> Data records
__________
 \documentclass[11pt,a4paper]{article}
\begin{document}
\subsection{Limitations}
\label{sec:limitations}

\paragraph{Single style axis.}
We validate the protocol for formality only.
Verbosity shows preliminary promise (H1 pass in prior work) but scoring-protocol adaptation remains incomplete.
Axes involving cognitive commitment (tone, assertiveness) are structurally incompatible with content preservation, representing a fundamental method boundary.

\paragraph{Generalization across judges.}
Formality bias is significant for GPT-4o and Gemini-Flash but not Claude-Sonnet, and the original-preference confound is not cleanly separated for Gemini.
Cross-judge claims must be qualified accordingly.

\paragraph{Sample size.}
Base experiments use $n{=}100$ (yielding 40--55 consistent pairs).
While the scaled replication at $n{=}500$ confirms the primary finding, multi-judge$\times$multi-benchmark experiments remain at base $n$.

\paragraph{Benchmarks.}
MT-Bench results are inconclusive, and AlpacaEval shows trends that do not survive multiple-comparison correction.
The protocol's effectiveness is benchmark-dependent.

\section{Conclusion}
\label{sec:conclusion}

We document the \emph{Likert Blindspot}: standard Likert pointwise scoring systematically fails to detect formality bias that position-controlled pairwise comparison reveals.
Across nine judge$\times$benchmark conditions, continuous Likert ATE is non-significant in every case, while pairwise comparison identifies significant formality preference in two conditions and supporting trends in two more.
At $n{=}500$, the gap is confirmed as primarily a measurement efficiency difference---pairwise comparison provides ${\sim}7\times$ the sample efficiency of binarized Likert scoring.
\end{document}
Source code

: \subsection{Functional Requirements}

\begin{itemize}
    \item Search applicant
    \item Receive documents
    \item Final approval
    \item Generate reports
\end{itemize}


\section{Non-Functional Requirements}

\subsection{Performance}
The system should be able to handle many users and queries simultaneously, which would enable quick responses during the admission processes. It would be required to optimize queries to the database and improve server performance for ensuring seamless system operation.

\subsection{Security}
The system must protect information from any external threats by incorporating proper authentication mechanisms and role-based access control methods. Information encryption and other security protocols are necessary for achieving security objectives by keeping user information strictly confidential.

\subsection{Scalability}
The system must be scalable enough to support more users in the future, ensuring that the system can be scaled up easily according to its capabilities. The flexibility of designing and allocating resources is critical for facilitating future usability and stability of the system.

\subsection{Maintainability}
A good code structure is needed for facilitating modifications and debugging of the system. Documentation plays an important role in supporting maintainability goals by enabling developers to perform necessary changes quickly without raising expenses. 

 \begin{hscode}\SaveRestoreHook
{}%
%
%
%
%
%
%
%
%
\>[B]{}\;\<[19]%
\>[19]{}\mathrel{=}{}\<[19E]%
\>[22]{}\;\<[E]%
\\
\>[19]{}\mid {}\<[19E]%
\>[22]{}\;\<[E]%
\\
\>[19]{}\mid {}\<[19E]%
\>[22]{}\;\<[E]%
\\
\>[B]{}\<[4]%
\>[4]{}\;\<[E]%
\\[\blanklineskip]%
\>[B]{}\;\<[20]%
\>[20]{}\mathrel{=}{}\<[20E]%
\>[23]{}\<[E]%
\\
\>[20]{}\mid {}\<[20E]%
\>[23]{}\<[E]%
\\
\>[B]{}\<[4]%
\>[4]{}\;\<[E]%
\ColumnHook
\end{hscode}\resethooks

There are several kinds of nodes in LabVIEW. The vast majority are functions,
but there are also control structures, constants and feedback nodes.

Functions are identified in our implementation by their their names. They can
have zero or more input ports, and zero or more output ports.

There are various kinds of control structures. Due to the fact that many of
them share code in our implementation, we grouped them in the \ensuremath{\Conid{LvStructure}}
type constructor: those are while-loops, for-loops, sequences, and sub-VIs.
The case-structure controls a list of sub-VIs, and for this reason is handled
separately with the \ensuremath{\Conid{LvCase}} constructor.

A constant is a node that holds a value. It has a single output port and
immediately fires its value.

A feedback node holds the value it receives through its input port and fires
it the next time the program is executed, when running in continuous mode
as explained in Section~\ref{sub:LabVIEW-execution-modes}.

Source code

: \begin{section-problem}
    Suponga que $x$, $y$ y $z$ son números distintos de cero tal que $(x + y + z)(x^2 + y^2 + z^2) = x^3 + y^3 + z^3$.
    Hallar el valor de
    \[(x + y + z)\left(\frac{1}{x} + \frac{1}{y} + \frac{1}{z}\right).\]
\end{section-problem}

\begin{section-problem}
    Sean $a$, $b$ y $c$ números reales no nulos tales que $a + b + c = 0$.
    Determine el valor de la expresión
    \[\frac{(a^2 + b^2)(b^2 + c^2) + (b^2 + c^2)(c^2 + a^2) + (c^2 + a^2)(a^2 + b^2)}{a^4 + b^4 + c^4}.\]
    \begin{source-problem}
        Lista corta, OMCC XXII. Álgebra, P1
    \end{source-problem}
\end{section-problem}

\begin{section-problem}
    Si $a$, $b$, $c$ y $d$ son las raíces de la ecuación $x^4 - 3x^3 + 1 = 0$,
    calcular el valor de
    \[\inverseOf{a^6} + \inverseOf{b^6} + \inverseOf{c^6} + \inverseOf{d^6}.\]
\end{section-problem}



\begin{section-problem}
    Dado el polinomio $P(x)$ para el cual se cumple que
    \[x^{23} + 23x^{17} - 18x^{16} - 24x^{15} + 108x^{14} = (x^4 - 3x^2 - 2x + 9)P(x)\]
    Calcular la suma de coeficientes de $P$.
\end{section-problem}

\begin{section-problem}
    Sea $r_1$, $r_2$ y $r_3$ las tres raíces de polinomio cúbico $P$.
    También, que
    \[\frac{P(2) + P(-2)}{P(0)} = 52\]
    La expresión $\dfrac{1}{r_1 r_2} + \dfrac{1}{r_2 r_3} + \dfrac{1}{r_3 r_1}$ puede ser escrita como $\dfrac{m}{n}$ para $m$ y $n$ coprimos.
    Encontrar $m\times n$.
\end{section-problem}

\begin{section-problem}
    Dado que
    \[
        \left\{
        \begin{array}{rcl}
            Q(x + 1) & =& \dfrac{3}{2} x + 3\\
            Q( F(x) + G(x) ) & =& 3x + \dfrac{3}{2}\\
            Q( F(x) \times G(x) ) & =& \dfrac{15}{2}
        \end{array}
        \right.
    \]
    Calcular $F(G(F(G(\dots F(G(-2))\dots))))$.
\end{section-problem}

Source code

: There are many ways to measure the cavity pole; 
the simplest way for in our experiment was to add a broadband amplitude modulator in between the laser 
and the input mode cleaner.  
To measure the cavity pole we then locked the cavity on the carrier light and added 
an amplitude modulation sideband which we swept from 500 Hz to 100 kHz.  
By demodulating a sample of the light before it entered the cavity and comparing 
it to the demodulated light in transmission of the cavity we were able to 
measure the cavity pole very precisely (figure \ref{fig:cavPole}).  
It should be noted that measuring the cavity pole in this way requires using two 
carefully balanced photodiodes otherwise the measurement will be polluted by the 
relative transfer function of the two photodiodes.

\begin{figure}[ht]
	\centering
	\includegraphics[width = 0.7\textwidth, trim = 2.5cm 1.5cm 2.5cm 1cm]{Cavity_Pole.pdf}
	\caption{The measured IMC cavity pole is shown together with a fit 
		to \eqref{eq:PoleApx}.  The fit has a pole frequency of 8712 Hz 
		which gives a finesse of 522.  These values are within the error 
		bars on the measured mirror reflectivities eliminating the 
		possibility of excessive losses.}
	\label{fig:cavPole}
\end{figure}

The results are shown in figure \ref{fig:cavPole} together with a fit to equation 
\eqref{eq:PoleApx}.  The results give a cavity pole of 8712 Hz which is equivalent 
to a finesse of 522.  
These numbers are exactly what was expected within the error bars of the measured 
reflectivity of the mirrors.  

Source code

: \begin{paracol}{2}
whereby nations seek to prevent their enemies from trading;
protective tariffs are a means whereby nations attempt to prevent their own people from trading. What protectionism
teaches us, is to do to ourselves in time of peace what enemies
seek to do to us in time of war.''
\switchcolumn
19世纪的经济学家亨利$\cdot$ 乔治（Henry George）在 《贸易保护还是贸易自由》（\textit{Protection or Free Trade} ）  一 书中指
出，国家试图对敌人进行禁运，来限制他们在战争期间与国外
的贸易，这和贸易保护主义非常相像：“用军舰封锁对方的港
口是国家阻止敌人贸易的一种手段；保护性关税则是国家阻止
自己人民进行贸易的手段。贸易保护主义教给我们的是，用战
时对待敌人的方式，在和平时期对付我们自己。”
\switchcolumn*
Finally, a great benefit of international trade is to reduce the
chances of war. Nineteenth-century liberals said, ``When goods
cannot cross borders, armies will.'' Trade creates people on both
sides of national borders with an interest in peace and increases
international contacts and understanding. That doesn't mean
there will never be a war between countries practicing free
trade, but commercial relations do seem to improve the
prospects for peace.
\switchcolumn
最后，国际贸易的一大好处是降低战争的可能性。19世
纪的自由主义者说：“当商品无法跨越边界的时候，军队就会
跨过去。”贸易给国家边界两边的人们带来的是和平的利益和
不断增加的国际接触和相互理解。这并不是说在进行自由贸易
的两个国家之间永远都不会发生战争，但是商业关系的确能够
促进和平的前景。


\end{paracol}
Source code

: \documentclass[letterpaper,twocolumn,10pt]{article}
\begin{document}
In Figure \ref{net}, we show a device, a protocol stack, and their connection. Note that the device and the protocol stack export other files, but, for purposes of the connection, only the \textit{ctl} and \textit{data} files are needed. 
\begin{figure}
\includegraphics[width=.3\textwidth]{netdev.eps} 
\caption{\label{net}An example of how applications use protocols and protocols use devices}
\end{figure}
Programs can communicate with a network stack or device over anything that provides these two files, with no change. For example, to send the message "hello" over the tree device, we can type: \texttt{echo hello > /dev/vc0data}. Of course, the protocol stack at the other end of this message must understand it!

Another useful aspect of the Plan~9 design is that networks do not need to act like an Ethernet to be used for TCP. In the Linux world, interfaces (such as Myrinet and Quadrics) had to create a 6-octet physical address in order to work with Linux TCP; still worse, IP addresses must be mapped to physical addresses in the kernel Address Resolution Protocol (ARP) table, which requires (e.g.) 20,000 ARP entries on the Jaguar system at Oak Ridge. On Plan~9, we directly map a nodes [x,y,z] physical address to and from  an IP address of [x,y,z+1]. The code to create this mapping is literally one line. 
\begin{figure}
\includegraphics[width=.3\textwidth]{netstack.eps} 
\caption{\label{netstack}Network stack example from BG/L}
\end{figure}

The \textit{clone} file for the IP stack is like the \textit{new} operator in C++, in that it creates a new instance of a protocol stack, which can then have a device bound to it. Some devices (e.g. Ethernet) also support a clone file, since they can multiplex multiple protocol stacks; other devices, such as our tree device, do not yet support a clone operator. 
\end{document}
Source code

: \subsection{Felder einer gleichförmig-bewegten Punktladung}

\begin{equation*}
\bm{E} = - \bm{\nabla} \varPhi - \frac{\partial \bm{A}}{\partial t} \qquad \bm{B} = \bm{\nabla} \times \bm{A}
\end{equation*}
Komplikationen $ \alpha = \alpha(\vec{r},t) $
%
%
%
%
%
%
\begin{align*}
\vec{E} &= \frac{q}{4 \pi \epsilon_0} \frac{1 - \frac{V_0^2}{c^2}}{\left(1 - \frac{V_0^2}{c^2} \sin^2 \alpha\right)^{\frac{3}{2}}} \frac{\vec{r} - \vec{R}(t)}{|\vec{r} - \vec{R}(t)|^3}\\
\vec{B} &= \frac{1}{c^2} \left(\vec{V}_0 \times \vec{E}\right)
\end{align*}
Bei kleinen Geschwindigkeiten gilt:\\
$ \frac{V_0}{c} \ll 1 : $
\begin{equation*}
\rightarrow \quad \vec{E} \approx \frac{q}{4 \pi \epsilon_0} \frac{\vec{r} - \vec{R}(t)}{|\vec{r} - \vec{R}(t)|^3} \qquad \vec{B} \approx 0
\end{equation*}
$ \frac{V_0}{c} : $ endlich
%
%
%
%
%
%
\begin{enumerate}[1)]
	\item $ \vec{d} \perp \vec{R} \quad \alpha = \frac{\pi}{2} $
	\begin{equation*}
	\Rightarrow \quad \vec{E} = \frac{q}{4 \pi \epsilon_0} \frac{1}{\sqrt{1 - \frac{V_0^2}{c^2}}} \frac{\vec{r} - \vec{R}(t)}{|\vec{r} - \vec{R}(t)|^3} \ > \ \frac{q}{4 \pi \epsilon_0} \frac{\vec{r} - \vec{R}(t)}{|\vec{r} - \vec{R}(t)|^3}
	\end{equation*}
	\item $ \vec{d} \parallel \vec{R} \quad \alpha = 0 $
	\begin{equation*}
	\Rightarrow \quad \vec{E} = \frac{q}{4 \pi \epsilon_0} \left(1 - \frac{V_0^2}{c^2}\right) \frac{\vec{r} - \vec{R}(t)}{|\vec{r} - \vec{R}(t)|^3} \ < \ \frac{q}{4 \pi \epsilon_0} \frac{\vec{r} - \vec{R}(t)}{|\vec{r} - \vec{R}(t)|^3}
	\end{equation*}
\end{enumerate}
__________
> WHAT YOU SHOULD DO
Filter the entries above down to the lines containing the word "paragraph".

> YOUR SOLUTION
\paragraph{Single style axis.}
\paragraph{Generalization across judges.}
\paragraph{Sample size.}
\paragraph{Benchmarks.}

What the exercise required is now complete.